▶ PROBLEM REQUIREMENTS: What is needed is an exact transcription of every entry below.

Stored dataset items
┏━━

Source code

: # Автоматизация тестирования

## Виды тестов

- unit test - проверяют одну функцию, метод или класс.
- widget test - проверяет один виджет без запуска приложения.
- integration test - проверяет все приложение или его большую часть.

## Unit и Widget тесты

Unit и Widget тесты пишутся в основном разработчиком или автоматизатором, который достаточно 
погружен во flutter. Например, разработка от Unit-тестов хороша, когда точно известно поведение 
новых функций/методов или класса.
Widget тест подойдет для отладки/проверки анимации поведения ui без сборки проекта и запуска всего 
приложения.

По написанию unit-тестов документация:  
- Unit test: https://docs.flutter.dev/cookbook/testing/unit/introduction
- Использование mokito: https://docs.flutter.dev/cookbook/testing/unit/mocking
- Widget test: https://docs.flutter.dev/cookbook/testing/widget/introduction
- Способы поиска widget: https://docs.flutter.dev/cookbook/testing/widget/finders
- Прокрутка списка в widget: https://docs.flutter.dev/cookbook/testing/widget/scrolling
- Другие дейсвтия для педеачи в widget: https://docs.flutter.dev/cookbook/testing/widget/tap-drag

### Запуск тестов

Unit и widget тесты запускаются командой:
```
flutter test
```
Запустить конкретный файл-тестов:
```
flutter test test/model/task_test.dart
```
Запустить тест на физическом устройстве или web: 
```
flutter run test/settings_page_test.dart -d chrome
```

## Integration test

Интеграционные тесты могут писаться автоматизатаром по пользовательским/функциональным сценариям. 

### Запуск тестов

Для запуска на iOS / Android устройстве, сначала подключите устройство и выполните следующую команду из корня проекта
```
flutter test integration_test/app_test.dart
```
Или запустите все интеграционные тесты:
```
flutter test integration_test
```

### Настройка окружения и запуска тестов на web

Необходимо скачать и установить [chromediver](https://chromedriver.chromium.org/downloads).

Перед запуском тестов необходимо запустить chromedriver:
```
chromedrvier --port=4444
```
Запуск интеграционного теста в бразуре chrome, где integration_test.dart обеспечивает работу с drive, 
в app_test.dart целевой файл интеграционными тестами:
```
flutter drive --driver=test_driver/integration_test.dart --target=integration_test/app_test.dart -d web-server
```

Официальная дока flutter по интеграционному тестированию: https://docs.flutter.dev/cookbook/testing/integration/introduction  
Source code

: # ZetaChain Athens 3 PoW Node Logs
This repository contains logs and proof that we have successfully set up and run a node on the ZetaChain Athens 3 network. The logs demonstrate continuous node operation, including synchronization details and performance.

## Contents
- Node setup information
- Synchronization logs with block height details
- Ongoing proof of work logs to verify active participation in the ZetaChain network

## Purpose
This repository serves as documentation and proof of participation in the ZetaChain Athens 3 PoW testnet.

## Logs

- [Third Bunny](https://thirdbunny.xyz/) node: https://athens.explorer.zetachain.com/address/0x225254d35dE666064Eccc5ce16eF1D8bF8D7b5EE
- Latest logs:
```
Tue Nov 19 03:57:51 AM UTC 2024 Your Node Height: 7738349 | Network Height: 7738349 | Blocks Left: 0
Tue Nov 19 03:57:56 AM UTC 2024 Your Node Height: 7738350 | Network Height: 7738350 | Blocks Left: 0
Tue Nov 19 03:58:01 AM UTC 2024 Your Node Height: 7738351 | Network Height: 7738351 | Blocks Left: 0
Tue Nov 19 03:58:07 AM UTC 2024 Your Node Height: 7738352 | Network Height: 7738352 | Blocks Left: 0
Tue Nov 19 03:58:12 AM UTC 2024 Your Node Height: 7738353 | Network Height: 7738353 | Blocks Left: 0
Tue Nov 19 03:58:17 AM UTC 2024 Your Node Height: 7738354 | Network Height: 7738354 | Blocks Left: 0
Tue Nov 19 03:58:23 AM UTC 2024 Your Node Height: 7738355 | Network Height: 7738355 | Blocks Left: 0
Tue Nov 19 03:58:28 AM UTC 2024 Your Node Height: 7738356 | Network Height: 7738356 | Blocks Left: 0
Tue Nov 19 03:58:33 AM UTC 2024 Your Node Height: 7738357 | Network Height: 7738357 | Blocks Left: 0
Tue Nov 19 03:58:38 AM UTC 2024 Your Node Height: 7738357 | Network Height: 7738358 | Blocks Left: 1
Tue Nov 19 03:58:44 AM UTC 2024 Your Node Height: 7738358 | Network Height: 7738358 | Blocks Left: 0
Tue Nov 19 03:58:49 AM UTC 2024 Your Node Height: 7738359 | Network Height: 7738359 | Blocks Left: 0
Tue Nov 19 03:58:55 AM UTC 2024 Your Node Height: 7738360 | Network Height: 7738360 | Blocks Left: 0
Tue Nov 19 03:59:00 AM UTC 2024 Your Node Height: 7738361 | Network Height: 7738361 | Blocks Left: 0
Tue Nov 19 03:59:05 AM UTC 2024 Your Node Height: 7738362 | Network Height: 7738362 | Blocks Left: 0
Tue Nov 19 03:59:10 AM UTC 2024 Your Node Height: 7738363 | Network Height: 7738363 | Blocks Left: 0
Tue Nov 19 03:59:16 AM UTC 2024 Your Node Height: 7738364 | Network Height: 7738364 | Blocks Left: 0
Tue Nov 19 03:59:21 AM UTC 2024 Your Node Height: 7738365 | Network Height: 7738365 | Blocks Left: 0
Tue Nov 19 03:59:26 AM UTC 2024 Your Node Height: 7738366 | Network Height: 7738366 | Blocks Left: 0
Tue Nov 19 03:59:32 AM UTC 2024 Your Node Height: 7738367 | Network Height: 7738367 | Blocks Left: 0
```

┗━━

▶ ANSWER SECTION:
Source code

: # Автоматизация тестирования

## Виды тестов

- unit test - проверяют одну функцию, метод или класс.
- widget test - проверяет один виджет без запуска приложения.
- integration test - проверяет все приложение или его большую часть.

## Unit и Widget тесты

Unit и Widget тесты пишутся в основном разработчиком или автоматизатором, который достаточно 
погружен во flutter. Например, разработка от Unit-тестов хороша, когда точно известно поведение 
новых функций/методов или класса.
Widget тест подойдет для отладки/проверки анимации поведения ui без сборки проекта и запуска всего 
приложения.

По написанию unit-тестов документация:  
- Unit test: https://docs.flutter.dev/cookbook/testing/unit/introduction
- Использование mokito: https://docs.flutter.dev/cookbook/testing/unit/mocking
- Widget test: https://docs.flutter.dev/cookbook/testing/widget/introduction
- Способы поиска widget: https://docs.flutter.dev/cookbook/testing/widget/finders
- Прокрутка списка в widget: https://docs.flutter.dev/cookbook/testing/widget/scrolling
- Другие дейсвтия для педеачи в widget: https://docs.flutter.dev/cookbook/testing/widget/tap-drag

### Запуск тестов

Unit и widget тесты запускаются командой:
```
flutter test
```
Запустить конкретный файл-тестов:
```
flutter test test/model/task_test.dart
```
Запустить тест на физическом устройстве или web: 
```
flutter run test/settings_page_test.dart -d chrome
```

## Integration test

Интеграционные тесты могут писаться автоматизатаром по пользовательским/функциональным сценариям. 

### Запуск тестов

Для запуска на iOS / Android устройстве, сначала подключите устройство и выполните следующую команду из корня проекта
```
flutter test integration_test/app_test.dart
```
Или запустите все интеграционные тесты:
```
flutter test integration_test
```

### Настройка окружения и запуска тестов на web

Необходимо скачать и установить [chromediver](https://chromedriver.chromium.org/downloads).

Перед запуском тестов необходимо запустить chromedriver:
```
chromedrvier --port=4444
```
Запуск интеграционного теста в бразуре chrome, где integration_test.dart обеспечивает работу с drive, 
в app_test.dart целевой файл интеграционными тестами:
```
flutter drive --driver=test_driver/integration_test.dart --target=integration_test/app_test.dart -d web-server
```

Официальная дока flutter по интеграционному тестированию: https://docs.flutter.dev/cookbook/testing/integration/introduction  
Source code

: # ZetaChain Athens 3 PoW Node Logs
This repository contains logs and proof that we have successfully set up and run a node on the ZetaChain Athens 3 network. The logs demonstrate continuous node operation, including synchronization details and performance.

## Contents
- Node setup information
- Synchronization logs with block height details
- Ongoing proof of work logs to verify active participation in the ZetaChain network

## Purpose
This repository serves as documentation and proof of participation in the ZetaChain Athens 3 PoW testnet.

## Logs

- [Third Bunny](https://thirdbunny.xyz/) node: https://athens.explorer.zetachain.com/address/0x225254d35dE666064Eccc5ce16eF1D8bF8D7b5EE
- Latest logs:
```
Tue Nov 19 03:57:51 AM UTC 2024 Your Node Height: 7738349 | Network Height: 7738349 | Blocks Left: 0
Tue Nov 19 03:57:56 AM UTC 2024 Your Node Height: 7738350 | Network Height: 7738350 | Blocks Left: 0
Tue Nov 19 03:58:01 AM UTC 2024 Your Node Height: 7738351 | Network Height: 7738351 | Blocks Left: 0
Tue Nov 19 03:58:07 AM UTC 2024 Your Node Height: 7738352 | Network Height: 7738352 | Blocks Left: 0
Tue Nov 19 03:58:12 AM UTC 2024 Your Node Height: 7738353 | Network Height: 7738353 | Blocks Left: 0
Tue Nov 19 03:58:17 AM UTC 2024 Your Node Height: 7738354 | Network Height: 7738354 | Blocks Left: 0
Tue Nov 19 03:58:23 AM UTC 2024 Your Node Height: 7738355 | Network Height: 7738355 | Blocks Left: 0
Tue Nov 19 03:58:28 AM UTC 2024 Your Node Height: 7738356 | Network Height: 7738356 | Blocks Left: 0
Tue Nov 19 03:58:33 AM UTC 2024 Your Node Height: 7738357 | Network Height: 7738357 | Blocks Left: 0
Tue Nov 19 03:58:38 AM UTC 2024 Your Node Height: 7738357 | Network Height: 7738358 | Blocks Left: 1
Tue Nov 19 03:58:44 AM UTC 2024 Your Node Height: 7738358 | Network Height: 7738358 | Blocks Left: 0
Tue Nov 19 03:58:49 AM UTC 2024 Your Node Height: 7738359 | Network Height: 7738359 | Blocks Left: 0
Tue Nov 19 03:58:55 AM UTC 2024 Your Node Height: 7738360 | Network Height: 7738360 | Blocks Left: 0
Tue Nov 19 03:59:00 AM UTC 2024 Your Node Height: 7738361 | Network Height: 7738361 | Blocks Left: 0
Tue Nov 19 03:59:05 AM UTC 2024 Your Node Height: 7738362 | Network Height: 7738362 | Blocks Left: 0
Tue Nov 19 03:59:10 AM UTC 2024 Your Node Height: 7738363 | Network Height: 7738363 | Blocks Left: 0
Tue Nov 19 03:59:16 AM UTC 2024 Your Node Height: 7738364 | Network Height: 7738364 | Blocks Left: 0
Tue Nov 19 03:59:21 AM UTC 2024 Your Node Height: 7738365 | Network Height: 7738365 | Blocks Left: 0
Tue Nov 19 03:59:26 AM UTC 2024 Your Node Height: 7738366 | Network Height: 7738366 | Blocks Left: 0
Tue Nov 19 03:59:32 AM UTC 2024 Your Node Height: 7738367 | Network Height: 7738367 | Blocks Left: 0
```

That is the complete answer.